# [SOLVED] Win XP Printer Spooler keeps stopping: SOLVED



## TerryKing (Dec 5, 2011)

Hi, I have been chasing this for many, many hours.

The Print Spooler kept stopping, I would restart it but every time I went to my HP 1020 Laser printer it would say "Unable to continue, print spooler is not running", and sure enough it was stopped again.

SOLUTION: Found in an older thread here:
http://www.techsupportforum.com/forums/f10/xp-print-spooler-keeps-stopping-79926.html

I had two weird files, including a movie file in C:\Windows\System32\spool\PRINTERS

I guess this is the spool file?

I deleted those files, turned my printer off and on again, and it WORKS!!!
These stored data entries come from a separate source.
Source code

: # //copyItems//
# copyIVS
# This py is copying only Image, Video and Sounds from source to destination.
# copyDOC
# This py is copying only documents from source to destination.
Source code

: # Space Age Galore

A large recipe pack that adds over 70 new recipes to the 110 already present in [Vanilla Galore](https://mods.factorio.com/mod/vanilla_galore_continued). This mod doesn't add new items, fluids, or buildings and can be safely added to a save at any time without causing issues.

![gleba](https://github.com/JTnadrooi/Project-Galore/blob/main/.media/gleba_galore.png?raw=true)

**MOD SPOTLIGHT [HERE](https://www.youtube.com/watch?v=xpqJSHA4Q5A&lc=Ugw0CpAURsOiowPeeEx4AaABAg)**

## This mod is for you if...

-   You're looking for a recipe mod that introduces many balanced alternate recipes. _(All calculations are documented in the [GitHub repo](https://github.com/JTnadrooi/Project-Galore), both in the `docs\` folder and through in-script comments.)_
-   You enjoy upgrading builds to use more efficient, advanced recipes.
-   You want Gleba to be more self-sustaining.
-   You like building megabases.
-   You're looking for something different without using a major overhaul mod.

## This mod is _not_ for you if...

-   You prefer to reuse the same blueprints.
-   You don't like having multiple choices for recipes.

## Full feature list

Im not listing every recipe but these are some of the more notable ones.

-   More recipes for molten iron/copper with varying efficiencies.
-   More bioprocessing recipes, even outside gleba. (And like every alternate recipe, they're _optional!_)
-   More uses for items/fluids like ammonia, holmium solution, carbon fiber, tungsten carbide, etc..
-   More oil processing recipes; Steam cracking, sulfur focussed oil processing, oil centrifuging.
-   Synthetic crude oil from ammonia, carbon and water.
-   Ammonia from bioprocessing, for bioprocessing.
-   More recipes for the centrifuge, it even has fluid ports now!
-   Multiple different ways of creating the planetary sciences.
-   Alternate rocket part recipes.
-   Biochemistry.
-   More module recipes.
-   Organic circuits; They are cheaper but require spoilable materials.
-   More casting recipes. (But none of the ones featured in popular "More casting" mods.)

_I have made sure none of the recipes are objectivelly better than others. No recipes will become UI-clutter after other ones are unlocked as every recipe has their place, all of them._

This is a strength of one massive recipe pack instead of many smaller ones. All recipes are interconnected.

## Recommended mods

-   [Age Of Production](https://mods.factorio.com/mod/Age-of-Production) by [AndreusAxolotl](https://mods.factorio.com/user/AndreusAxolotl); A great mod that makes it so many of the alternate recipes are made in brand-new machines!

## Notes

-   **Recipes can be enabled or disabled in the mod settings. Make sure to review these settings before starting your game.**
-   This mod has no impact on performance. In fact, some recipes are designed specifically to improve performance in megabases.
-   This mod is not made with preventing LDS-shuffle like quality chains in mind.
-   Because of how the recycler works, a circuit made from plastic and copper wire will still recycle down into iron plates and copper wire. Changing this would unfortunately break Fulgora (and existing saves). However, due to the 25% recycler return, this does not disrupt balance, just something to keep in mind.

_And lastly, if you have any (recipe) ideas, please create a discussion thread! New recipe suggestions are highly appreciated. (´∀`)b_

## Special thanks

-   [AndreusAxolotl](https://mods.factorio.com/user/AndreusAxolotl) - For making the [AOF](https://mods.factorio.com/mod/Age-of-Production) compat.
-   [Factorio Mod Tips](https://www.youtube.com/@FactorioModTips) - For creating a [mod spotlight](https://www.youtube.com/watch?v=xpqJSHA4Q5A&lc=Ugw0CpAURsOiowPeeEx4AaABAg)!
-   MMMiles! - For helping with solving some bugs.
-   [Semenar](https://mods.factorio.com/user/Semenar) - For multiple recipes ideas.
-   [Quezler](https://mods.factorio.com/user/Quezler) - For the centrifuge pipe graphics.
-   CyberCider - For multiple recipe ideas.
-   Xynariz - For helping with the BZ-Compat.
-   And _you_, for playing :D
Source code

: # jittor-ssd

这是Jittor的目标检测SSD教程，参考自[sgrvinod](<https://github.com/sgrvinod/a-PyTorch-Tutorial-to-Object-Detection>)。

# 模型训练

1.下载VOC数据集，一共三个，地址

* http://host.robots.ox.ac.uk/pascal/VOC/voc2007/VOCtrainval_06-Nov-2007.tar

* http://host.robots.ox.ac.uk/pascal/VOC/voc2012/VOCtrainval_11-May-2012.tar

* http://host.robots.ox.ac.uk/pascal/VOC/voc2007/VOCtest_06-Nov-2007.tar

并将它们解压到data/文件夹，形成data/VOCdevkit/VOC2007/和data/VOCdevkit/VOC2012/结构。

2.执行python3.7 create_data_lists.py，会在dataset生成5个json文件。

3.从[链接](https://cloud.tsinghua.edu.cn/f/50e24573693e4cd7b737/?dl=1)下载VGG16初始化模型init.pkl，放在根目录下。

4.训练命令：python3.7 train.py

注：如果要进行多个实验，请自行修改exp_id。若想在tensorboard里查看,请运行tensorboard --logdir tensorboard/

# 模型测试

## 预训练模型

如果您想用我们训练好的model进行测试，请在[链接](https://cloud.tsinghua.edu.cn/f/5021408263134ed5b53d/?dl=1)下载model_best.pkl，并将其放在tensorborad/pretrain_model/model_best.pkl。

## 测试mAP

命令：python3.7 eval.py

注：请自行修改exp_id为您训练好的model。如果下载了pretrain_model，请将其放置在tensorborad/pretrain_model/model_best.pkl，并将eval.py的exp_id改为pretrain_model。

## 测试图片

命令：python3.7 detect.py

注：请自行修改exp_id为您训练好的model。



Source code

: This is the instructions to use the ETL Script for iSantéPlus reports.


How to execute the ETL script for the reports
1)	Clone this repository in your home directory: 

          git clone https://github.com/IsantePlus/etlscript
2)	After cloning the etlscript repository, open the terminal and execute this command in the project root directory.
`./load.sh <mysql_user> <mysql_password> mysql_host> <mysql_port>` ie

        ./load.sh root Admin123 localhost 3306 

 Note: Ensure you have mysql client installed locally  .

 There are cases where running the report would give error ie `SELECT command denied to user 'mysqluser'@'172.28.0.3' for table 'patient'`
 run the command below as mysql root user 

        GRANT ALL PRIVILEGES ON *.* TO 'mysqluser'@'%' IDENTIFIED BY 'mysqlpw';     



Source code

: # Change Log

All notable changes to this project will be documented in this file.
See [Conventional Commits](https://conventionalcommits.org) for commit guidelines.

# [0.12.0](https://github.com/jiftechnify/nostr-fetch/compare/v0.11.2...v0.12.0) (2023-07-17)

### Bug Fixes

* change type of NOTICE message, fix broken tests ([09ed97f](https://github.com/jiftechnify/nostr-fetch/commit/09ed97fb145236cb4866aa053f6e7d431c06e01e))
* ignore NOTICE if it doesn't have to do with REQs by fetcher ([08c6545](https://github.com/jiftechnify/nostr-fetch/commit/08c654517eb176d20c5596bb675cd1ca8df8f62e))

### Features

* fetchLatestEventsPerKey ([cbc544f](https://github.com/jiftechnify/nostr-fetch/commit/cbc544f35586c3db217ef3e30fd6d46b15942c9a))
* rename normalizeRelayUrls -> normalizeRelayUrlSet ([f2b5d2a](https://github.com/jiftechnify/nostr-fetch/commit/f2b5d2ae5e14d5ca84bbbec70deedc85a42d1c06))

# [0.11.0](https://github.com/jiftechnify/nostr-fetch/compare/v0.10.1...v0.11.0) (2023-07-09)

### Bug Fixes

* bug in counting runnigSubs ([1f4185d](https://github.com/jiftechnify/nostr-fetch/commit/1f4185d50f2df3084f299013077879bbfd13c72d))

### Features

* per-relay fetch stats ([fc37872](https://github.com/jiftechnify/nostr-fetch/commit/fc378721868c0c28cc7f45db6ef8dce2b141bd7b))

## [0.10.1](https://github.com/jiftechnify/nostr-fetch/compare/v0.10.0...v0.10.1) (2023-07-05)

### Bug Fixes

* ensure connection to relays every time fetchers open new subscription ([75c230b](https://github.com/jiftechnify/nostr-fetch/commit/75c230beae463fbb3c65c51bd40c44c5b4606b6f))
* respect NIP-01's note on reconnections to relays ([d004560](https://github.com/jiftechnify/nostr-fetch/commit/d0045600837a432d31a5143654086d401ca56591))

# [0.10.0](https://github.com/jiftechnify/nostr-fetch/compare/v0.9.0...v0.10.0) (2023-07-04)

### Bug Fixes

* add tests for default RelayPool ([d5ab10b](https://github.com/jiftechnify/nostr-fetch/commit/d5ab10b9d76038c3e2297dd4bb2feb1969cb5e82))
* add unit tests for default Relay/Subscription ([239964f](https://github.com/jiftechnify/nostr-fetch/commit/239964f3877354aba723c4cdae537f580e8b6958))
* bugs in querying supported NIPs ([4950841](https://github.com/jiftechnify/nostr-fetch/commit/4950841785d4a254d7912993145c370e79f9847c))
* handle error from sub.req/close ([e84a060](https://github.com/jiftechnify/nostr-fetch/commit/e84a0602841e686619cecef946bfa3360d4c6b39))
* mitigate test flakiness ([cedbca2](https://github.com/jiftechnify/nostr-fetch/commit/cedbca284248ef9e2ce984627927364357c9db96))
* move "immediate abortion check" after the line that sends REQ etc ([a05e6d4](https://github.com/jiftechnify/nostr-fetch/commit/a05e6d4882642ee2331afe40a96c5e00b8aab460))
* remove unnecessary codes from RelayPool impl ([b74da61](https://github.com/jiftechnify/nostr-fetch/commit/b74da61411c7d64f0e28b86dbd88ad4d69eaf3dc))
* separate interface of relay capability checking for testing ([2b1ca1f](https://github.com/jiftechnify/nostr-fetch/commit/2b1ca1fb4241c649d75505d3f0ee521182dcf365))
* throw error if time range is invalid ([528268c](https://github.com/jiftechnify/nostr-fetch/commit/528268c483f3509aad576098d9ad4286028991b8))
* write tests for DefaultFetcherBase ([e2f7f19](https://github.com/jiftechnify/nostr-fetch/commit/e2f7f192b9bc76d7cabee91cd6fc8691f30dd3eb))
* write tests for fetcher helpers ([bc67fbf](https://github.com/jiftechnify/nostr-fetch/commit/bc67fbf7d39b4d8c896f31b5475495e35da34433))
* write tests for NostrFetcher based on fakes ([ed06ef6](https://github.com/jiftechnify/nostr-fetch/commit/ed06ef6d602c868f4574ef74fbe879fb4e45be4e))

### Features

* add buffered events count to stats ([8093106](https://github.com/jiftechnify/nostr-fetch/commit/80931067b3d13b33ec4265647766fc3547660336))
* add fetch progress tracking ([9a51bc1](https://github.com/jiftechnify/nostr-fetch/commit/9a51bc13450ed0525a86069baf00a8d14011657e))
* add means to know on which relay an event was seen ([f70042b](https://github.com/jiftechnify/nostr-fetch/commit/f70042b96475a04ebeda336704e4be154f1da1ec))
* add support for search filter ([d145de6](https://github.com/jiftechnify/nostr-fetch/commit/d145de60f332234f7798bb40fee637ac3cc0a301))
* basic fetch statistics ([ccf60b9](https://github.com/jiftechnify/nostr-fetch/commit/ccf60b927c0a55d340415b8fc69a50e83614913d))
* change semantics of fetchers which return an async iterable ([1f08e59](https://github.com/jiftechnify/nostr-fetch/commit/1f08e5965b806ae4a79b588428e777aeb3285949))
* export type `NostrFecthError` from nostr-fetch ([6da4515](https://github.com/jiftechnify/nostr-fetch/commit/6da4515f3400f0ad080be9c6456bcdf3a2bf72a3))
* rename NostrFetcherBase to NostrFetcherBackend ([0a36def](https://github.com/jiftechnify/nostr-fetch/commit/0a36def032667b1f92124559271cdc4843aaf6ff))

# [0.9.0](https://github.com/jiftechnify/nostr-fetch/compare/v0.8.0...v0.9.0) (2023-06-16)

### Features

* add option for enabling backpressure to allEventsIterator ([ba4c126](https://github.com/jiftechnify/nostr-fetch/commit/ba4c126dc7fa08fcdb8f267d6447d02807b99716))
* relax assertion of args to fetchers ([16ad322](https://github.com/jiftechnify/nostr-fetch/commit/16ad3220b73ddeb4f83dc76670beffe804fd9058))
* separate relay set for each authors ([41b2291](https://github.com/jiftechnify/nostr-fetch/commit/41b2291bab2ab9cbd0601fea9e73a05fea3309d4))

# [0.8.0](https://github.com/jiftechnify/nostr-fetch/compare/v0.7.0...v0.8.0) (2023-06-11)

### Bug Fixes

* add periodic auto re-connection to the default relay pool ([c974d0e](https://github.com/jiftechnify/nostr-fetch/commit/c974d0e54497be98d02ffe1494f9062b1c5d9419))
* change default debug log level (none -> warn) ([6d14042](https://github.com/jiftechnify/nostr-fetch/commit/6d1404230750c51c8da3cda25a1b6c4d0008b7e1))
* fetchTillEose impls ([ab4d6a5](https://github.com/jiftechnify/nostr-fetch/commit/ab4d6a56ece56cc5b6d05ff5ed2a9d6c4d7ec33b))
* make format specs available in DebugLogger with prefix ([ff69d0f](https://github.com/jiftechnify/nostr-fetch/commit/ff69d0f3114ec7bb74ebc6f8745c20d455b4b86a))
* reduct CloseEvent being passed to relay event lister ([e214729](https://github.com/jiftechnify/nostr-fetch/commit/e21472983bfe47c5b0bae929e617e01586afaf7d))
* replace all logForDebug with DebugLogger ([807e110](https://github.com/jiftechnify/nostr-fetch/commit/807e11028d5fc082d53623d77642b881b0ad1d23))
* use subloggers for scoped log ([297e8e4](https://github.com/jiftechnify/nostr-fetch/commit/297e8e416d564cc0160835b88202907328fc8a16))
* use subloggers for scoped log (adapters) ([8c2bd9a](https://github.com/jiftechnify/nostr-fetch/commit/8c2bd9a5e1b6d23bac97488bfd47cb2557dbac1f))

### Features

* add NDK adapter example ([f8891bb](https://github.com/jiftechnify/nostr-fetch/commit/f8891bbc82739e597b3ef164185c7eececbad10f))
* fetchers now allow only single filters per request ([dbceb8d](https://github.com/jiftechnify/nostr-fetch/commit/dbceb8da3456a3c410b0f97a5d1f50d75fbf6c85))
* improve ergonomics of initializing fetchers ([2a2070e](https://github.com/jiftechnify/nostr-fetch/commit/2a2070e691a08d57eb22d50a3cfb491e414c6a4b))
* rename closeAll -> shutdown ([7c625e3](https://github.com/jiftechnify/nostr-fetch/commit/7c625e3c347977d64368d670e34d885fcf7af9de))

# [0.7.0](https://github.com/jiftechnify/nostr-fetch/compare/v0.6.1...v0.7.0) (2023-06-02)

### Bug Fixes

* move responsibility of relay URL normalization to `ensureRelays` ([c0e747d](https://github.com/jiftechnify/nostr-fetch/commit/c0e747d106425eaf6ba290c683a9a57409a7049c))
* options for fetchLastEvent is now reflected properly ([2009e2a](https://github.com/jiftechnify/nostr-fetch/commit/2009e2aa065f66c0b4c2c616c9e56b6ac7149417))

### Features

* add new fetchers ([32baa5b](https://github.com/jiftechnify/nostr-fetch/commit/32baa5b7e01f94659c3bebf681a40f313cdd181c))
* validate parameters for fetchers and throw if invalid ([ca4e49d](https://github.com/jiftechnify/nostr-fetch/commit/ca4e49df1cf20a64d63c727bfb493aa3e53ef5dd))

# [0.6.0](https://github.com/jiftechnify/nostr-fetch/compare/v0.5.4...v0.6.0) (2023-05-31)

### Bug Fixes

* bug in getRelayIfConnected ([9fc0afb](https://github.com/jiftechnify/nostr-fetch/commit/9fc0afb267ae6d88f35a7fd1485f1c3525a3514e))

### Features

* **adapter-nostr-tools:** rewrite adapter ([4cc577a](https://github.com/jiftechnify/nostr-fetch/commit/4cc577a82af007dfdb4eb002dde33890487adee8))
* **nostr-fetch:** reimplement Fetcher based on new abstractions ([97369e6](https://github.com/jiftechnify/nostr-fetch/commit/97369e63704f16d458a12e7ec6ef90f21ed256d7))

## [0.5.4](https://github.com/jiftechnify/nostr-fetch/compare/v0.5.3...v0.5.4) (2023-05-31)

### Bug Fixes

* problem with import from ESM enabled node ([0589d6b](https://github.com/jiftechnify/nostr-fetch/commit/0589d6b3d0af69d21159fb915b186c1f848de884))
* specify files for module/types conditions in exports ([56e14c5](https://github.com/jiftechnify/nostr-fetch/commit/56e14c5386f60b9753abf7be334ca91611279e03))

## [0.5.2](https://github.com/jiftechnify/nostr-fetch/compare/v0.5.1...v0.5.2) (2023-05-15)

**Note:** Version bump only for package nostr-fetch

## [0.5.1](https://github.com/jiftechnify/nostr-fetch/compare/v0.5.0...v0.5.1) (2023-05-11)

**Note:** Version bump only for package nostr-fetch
And the Print Spooler keeps running all the time.

I guess those files barfed the spooler???

Regards, Terry King
...On the Mediterranean in Italy


----------



## CriticalPoint (Feb 9, 2008)

Hi Terry,

Welcome to TSF.

Just to save your sanity, the 'System32\Spool\Printers' folder is where the jobs are stored, so if your spooler got stuck, the jobs would hang there.

Some people have previously reported 90~99% of their processor is jammed against the Spoolsv.exe service and others have reported that they have had up to 3GB (+/-200mb) in the 'System32\Spool\Printers' folder.

Looks like those files did indeed barf the spooler!

Hope you've learned a little something something from this buddy.

Best, Crit.


----------